In this chapter, I assume that you know what XML is and how to write it. If you know some HTML, you’re already familiar with the basics. XML isn’t really a specific language (such as HTML); it’s more like a set of rules that define a class of languages. Basically, you still write tags the same way as in HTML, but in XML you can invent tag names yourself. Such specific sets of tag names and their structural relationships can be described in Document Type Definitions or XML Schema—I won’t be discussing those here.

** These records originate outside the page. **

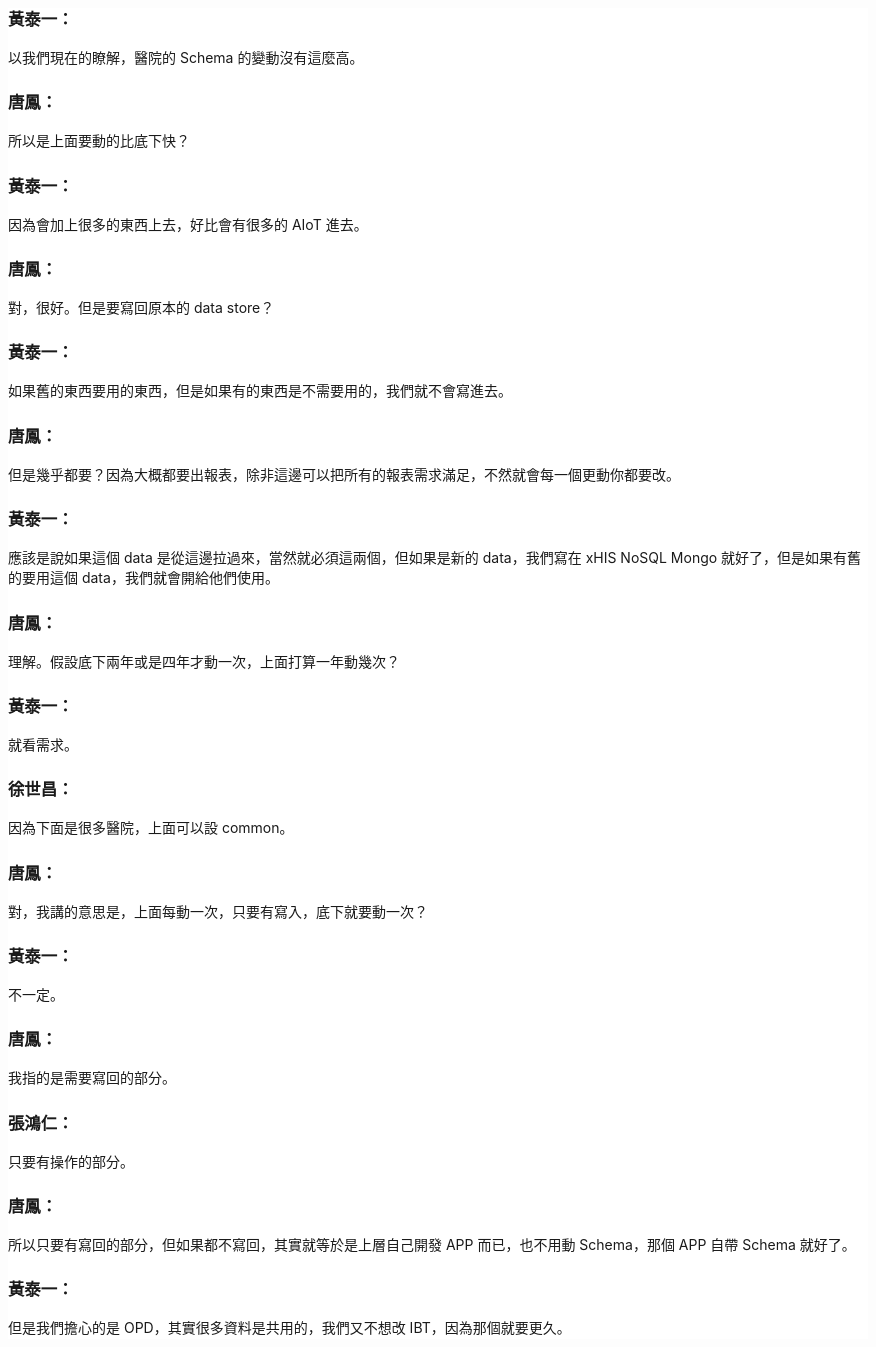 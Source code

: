 ### 黃泰一：
以我們現在的瞭解，醫院的 Schema 的變動沒有這麼高。

### 唐鳳：
所以是上面要動的比底下快？

### 黃泰一：
因為會加上很多的東西上去，好比會有很多的 AIoT 進去。

### 唐鳳：
對，很好。但是要寫回原本的 data store？

### 黃泰一：
如果舊的東西要用的東西，但是如果有的東西是不需要用的，我們就不會寫進去。

### 唐鳳：
但是幾乎都要？因為大概都要出報表，除非這邊可以把所有的報表需求滿足，不然就會每一個更動你都要改。

### 黃泰一：
應該是說如果這個 data 是從這邊拉過來，當然就必須這兩個，但如果是新的 data，我們寫在 xHIS NoSQL Mongo 就好了，但是如果有舊的要用這個 data，我們就會開給他們使用。

### 唐鳳：
理解。假設底下兩年或是四年才動一次，上面打算一年動幾次？

### 黃泰一：
就看需求。

### 徐世昌：
因為下面是很多醫院，上面可以設 common。

### 唐鳳：
對，我講的意思是，上面每動一次，只要有寫入，底下就要動一次？

### 黃泰一：
不一定。

### 唐鳳：
我指的是需要寫回的部分。

### 張鴻仁：
只要有操作的部分。

### 唐鳳：
所以只要有寫回的部分，但如果都不寫回，其實就等於是上層自己開發 APP 而已，也不用動 Schema，那個 APP 自帶 Schema 就好了。

### 黃泰一：
但是我們擔心的是 OPD，其實很多資料是共用的，我們又不想改 IBT，因為那個就要更久。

For a concise description of what XML is, see the World Wide Web Consortium’s (W3C’s) “XML in 10 points” (http://www.w3.org/XML/1999/XML-in-10-points
). A more thorough tutorial can be found on the W3Schools web site (http://www.w3schools.com/xml
). For more information about SAX, see the official SAX web site (http://www.saxproject.org
).
The general problem you’ll be attacking in this project is to parse (read and process) XML files. Because you can use XML to represent practically anything, and you can do whatever you want with the data when you parse it, the applications are boundless (as the title of this chapter indicates).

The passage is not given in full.